Réforme du PTZ : ce qu'elle va changer, ou pas

À compter d'avril prochain, le nouveau PTZ va concerner plus de ménages mais moins de projets. Tour d’horizon des évolutions prévues, sachant que les effets réels sont par définition difficiles à prévoir.

Anais Cloteau

Publié le 08/03/2024

 

Un article écrit par Anais Cloteau, directrice régionale PACA et Corse, et Joséphine Pauly, chargée d'études, ADEQUATION

La loi de finances 2024 prolonge le prêt à taux zéro (PTZ) jusqu’au 31/12/2027, assorti de plusieurs modifications. Le décret d’application est attendu, pour une entrée en vigueur annoncée au 1er avril 2024. Alors qu’il devait s’éteindre fin 2023, le gouvernement a donc souhaité prolonger ce dispositif d'une part pour continuer à  accompagner les ménages dans leurs projets d’accession à la propriété, soutenir la filière du bâtiment et inciter une accession à la propriété raisonnée en écho à la lutte contre l’artificialisation des sols.

Ce qui ne change pas

Les biens éligibles au PTZ concernent la résidence principale, dans le neuf ou l’ancien, sous conditions.

Le PTZ augmente la capacité d’emprunt d’un ménage : c’est un prêt complémentaire qui  doit obligatoirement être accompagné d’un ou plusieurs autres prêts et ne doit pas dépasser leur montant. Il est plafonné à une proportion du prix du projet appelée quotité.

Le prêt peut être contracté pour une durée de 20, 22 ou 25 ans avec une période de remboursement différée de 5, 10 ou 15 ans.

L’éligibilité du ménage au PTZ dépend de ses revenus et de la zone d’achat (zonage ABC).

Son montant varie selon la composition du ménage. 

Ce qui change

Augmentation des plafonds et quotités

Voir le détail en bas de l’article. 

Non revue depuis 2016, la grille de revenus permettant l’accès au PTZ est ajustée à la hausse, particulièrement dans les zones A et B1. Par exemple, la tranche 1 en zone A passe de 22 000 € à 25 000 € (+ 14 %). Une 4ème tranche de revenus est ajoutée.
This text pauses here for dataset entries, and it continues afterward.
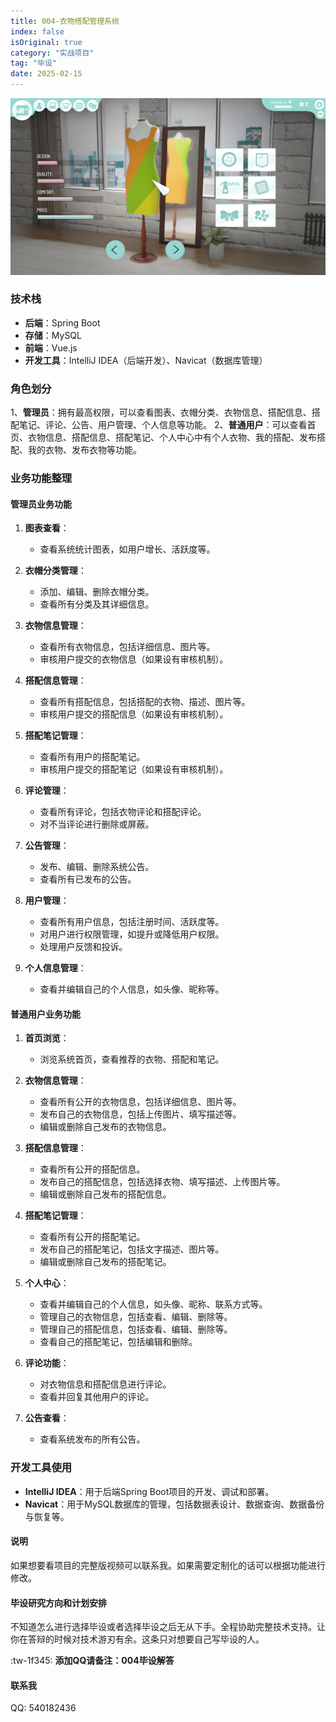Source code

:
 ```yaml
---
title: 004-衣物搭配管理系统
index: false
isOriginal: true
category: "实战项目"
tag: "毕设"
date: 2025-02-15
---
```


![](./004衣物搭配管理系统.png)

### 技术栈

- **后端**：Spring Boot
- **存储**：MySQL
- **前端**：Vue.js
- **开发工具**：IntelliJ IDEA（后端开发）、Navicat（数据库管理）

### 角色划分

1、**管理员**：拥有最高权限，可以查看图表、衣帽分类、衣物信息、搭配信息、搭配笔记、评论、公告、用户管理、个人信息等功能。
2、**普通用户**：可以查看首页、衣物信息、搭配信息、搭配笔记、个人中心中有个人衣物、我的搭配、发布搭配、我的衣物、发布衣物等功能。

### 业务功能整理

#### 管理员业务功能

1. **图表查看**：
   - 查看系统统计图表，如用户增长、活跃度等。

2. **衣帽分类管理**：
   - 添加、编辑、删除衣帽分类。
   - 查看所有分类及其详细信息。

3. **衣物信息管理**：
   - 查看所有衣物信息，包括详细信息、图片等。
   - 审核用户提交的衣物信息（如果设有审核机制）。

4. **搭配信息管理**：
   - 查看所有搭配信息，包括搭配的衣物、描述、图片等。
   - 审核用户提交的搭配信息（如果设有审核机制）。

5. **搭配笔记管理**：
   - 查看所有用户的搭配笔记。
   - 审核用户提交的搭配笔记（如果设有审核机制）。

6. **评论管理**：
   - 查看所有评论，包括衣物评论和搭配评论。
   - 对不当评论进行删除或屏蔽。

7. **公告管理**：
   - 发布、编辑、删除系统公告。
   - 查看所有已发布的公告。

8. **用户管理**：
   - 查看所有用户信息，包括注册时间、活跃度等。
   - 对用户进行权限管理，如提升或降低用户权限。
   - 处理用户反馈和投诉。

9. **个人信息管理**：
   - 查看并编辑自己的个人信息，如头像、昵称等。

#### 普通用户业务功能

1. **首页浏览**：
   - 浏览系统首页，查看推荐的衣物、搭配和笔记。

2. **衣物信息管理**：
   - 查看所有公开的衣物信息，包括详细信息、图片等。
   - 发布自己的衣物信息，包括上传图片、填写描述等。
   - 编辑或删除自己发布的衣物信息。

3. **搭配信息管理**：
   - 查看所有公开的搭配信息。
   - 发布自己的搭配信息，包括选择衣物、填写描述、上传图片等。
   - 编辑或删除自己发布的搭配信息。

4. **搭配笔记管理**：
   - 查看所有公开的搭配笔记。
   - 发布自己的搭配笔记，包括文字描述、图片等。
   - 编辑或删除自己发布的搭配笔记。

5. **个人中心**：
   - 查看并编辑自己的个人信息，如头像、昵称、联系方式等。
   - 管理自己的衣物信息，包括查看、编辑、删除等。
   - 管理自己的搭配信息，包括查看、编辑、删除等。
   - 查看自己的搭配笔记，包括编辑和删除。

6. **评论功能**：
   - 对衣物信息和搭配信息进行评论。
   - 查看并回复其他用户的评论。

7. **公告查看**：
   - 查看系统发布的所有公告。


### 开发工具使用

- **IntelliJ IDEA**：用于后端Spring Boot项目的开发、调试和部署。
- **Navicat**：用于MySQL数据库的管理，包括数据表设计、数据查询、数据备份与恢复等。

#### 说明
如果想要看项目的完整版视频可以联系我。如果需要定制化的话可以根据功能进行修改。

#### 毕设研究方向和计划安排
不知道怎么进行选择毕设或者选择毕设之后无从下手。全程协助完整技术支持。让你在答辩的时候对技术游刃有余。这条只对想要自己写毕设的人。

:tw-1f345: **添加QQ请备注：004毕设解答**

#### 联系我
QQ: 540182436
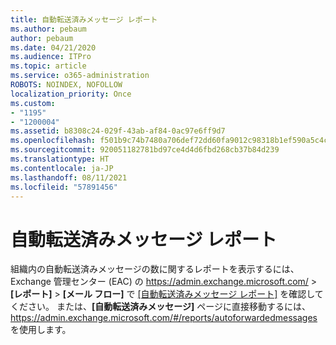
 ```yaml
---
title: 自動転送済みメッセージ レポート
ms.author: pebaum
author: pebaum
ms.date: 04/21/2020
ms.audience: ITPro
ms.topic: article
ms.service: o365-administration
ROBOTS: NOINDEX, NOFOLLOW
localization_priority: Once
ms.custom:
- "1195"
- "1200004"
ms.assetid: b8308c24-029f-43ab-af84-0ac97e6ff9d7
ms.openlocfilehash: f501b9c74b7480a706def72dd60fa9012c98318b1ef590a5c4c9c17d707d5240
ms.sourcegitcommit: 920051182781bd97ce4d4d6fbd268cb37b84d239
ms.translationtype: HT
ms.contentlocale: ja-JP
ms.lasthandoff: 08/11/2021
ms.locfileid: "57891456"
---
```

# <a name="auto-forwarded-messages-report"></a>自動転送済みメッセージ レポート

組織内の自動転送済みメッセージの数に関するレポートを表示するには、Exchange 管理センター (EAC) の <https://admin.exchange.microsoft.com/> \> **[レポート]** \> **[メール フロー]** で [[自動転送済みメッセージ レポート]](https://docs.microsoft.com/exchange/monitoring/mail-flow-reports/mfr-auto-forwarded-messages-report) を確認してください。 または、**[自動転送済みメッセージ]** ページに直接移動するには、<https://admin.exchange.microsoft.com/#/reports/autoforwardedmessages> を使用します。
  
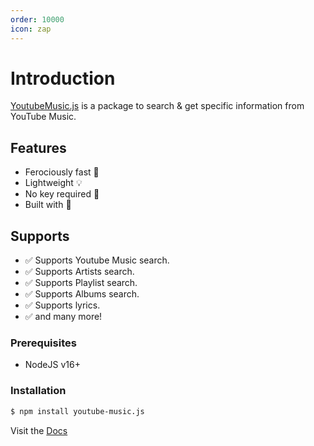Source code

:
 ```yaml
---
order: 10000
icon: zap
---
```


# Introduction

[YoutubeMusic.js](https://saavn.me) is a package to search & get specific information from YouTube Music.

## Features

- Ferociously fast 🚀
- Lightweight 💡
- No key required 🔑
- Built with 🤍

## Supports

- ✅ Supports Youtube Music search.
- ✅ Supports Artists search.
- ✅ Supports Playlist search.
- ✅ Supports Albums search.
- ✅ Supports lyrics.
- ✅ and many more!

### Prerequisites

- NodeJS v16+

### Installation

```bash
$ npm install youtube-music.js
```

Visit the [Docs](https://youtubemusicjs.netlify.app)
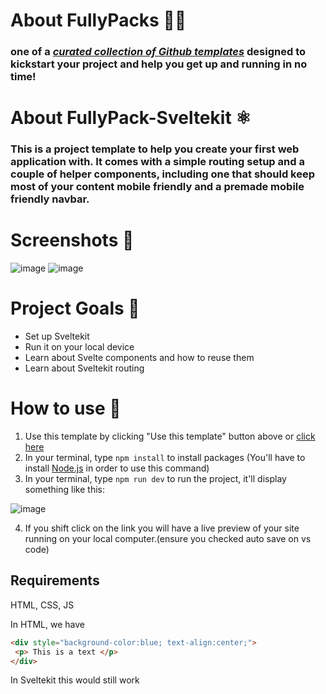 # About FullyPacks 🐘🎁

### one of a [_curated collection of Github templates_](https://github.com/orgs/acmcsufoss/repositories?q=fullypack_&type=all&sort=stargazers) designed to kickstart your project and help you get up and running in no time!

# About FullyPack-Sveltekit ⚛️

### This is a project template to help you create your first web application with. It comes with a simple routing setup and a couple of helper components, including one that should keep most of your content mobile friendly and a premade mobile friendly navbar. 

# Screenshots 📸

![image](https://user-images.githubusercontent.com/26943671/228969169-8864691c-035c-4fe6-b4cb-b18320ef58fc.png)
![image](https://user-images.githubusercontent.com/26943671/228969223-b9883fa5-d5d7-4b50-9681-239d90d5b648.png)

# Project Goals 🥅
- Set up Sveltekit
- Run it on your local device
- Learn about Svelte components and how to reuse them
- Learn about Sveltekit routing


# How to use 🚀

1. Use this template by clicking "Use this template" button above or [click here](https://github.com/acmcsufoss/fullypack_sveltekit/generate)
2. In your terminal, type ```npm install``` to install packages (You'll have to install [Node.js](https://nodejs.org/en/download) in order to use this
command)
3. In your terminal, type ```npm run dev``` to run the project, it'll display something like this:

![image](https://user-images.githubusercontent.com/26943671/228970395-5fcbac1a-0bbc-436e-8945-27fb1a50c89e.png)

4. If you shift click on the link you will have a live preview of your site running on your local computer.(ensure you checked auto save on vs code)



## Requirements 
HTML, CSS, JS

In HTML, we have
```html
<div style="background-color:blue; text-align:center;">
 <p> This is a text </p>
</div>
```
In Sveltekit this would still work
La quotité maximale passe à 50 % du montant du projet contre 40% actuellement.

Selon le ministère des Finances, environ 29 millions de foyers fiscaux pourront bénéficier du nouveau dispositif contre 23 millions actuellement. Une extension qui représente une opportunité significative pour de nombreux ménages auparavant exclus du système : selon nos calculs, sur l'ensemble des ménages français, en considérant uniquement les revenus et la composition du foyer, 40% n’avaient pas accès au PTZ en 2023. Les évolutions de plafonds permettent de réduire cette part de ménages non éligible à 18% en 2024.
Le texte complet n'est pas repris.